<<<<

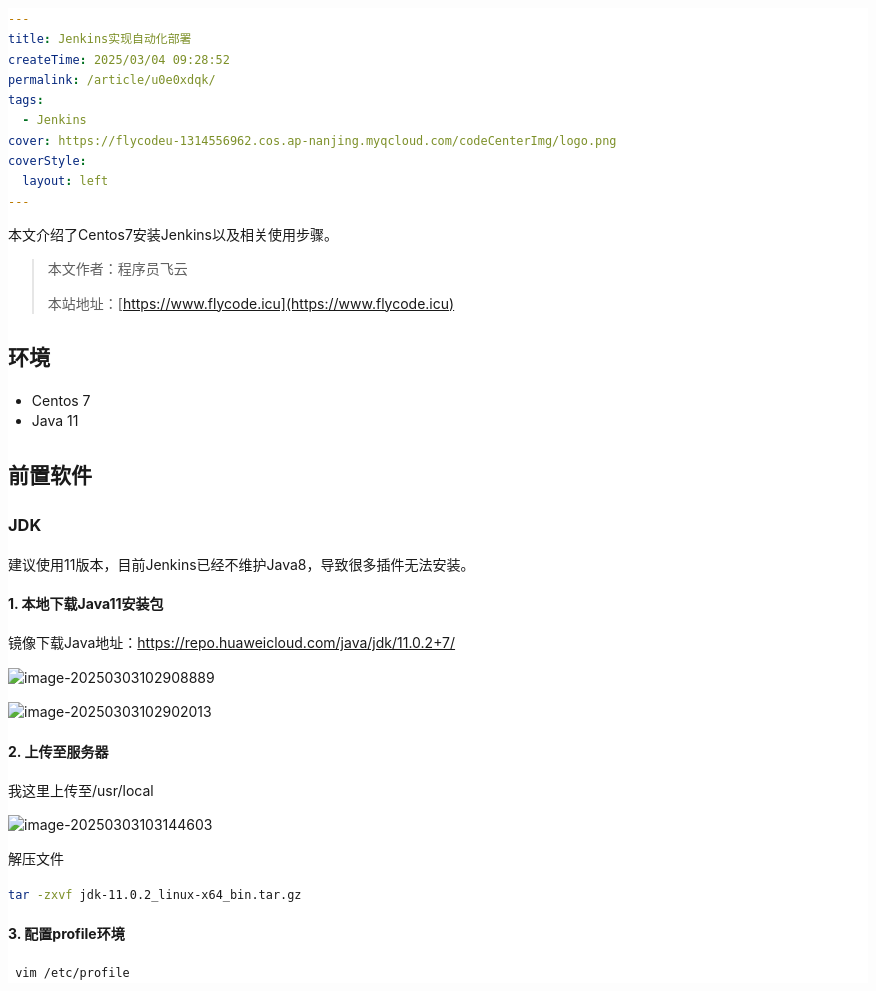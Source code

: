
 ```yaml
---
title: Jenkins实现自动化部署
createTime: 2025/03/04 09:28:52
permalink: /article/u0e0xdqk/
tags:
  - Jenkins
cover: https://flycodeu-1314556962.cos.ap-nanjing.myqcloud.com/codeCenterImg/logo.png
coverStyle:
  layout: left
---
```

本文介绍了Centos7安装Jenkins以及相关使用步骤。


> 本文作者：程序员飞云
>
> 本站地址：[https://www.flycode.icu](https://www.flycode.icu)

## 环境
- Centos 7
- Java 11


## 前置软件
### JDK
建议使用11版本，目前Jenkins已经不维护Java8，导致很多插件无法安装。

####  1. 本地下载Java11安装包

镜像下载Java地址：https://repo.huaweicloud.com/java/jdk/11.0.2+7/

![image-20250303102908889](https://flycodeu-1314556962.cos.ap-nanjing.myqcloud.com/codeCenterImg/image-20250303102908889.png)

![image-20250303102902013](https://flycodeu-1314556962.cos.ap-nanjing.myqcloud.com/codeCenterImg/image-20250303102902013.png)

#### 2. 上传至服务器

我这里上传至/usr/local

![image-20250303103144603](https://flycodeu-1314556962.cos.ap-nanjing.myqcloud.com/codeCenterImg/image-20250303103144603.png)

解压文件

```bash
tar -zxvf jdk-11.0.2_linux-x64_bin.tar.gz
```

#### 3. 配置profile环境

```bash
 vim /etc/profile
```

>>>>

Your instructions:
Find "建议使用11版本，目前Jenkins已经不维护Java8，导致很多插件无法安装。" in the material above; set down exactly the line holding it and every line after it, through the last, and no others.

Answer box:
建议使用11版本，目前Jenkins已经不维护Java8，导致很多插件无法安装。

####  1. 本地下载Java11安装包

镜像下载Java地址：https://repo.huaweicloud.com/java/jdk/11.0.2+7/

![image-20250303102908889](https://flycodeu-1314556962.cos.ap-nanjing.myqcloud.com/codeCenterImg/image-20250303102908889.png)

![image-20250303102902013](https://flycodeu-1314556962.cos.ap-nanjing.myqcloud.com/codeCenterImg/image-20250303102902013.png)

#### 2. 上传至服务器

我这里上传至/usr/local

![image-20250303103144603](https://flycodeu-1314556962.cos.ap-nanjing.myqcloud.com/codeCenterImg/image-20250303103144603.png)

解压文件

```bash
tar -zxvf jdk-11.0.2_linux-x64_bin.tar.gz
```

#### 3. 配置profile环境

```bash
 vim /etc/profile
```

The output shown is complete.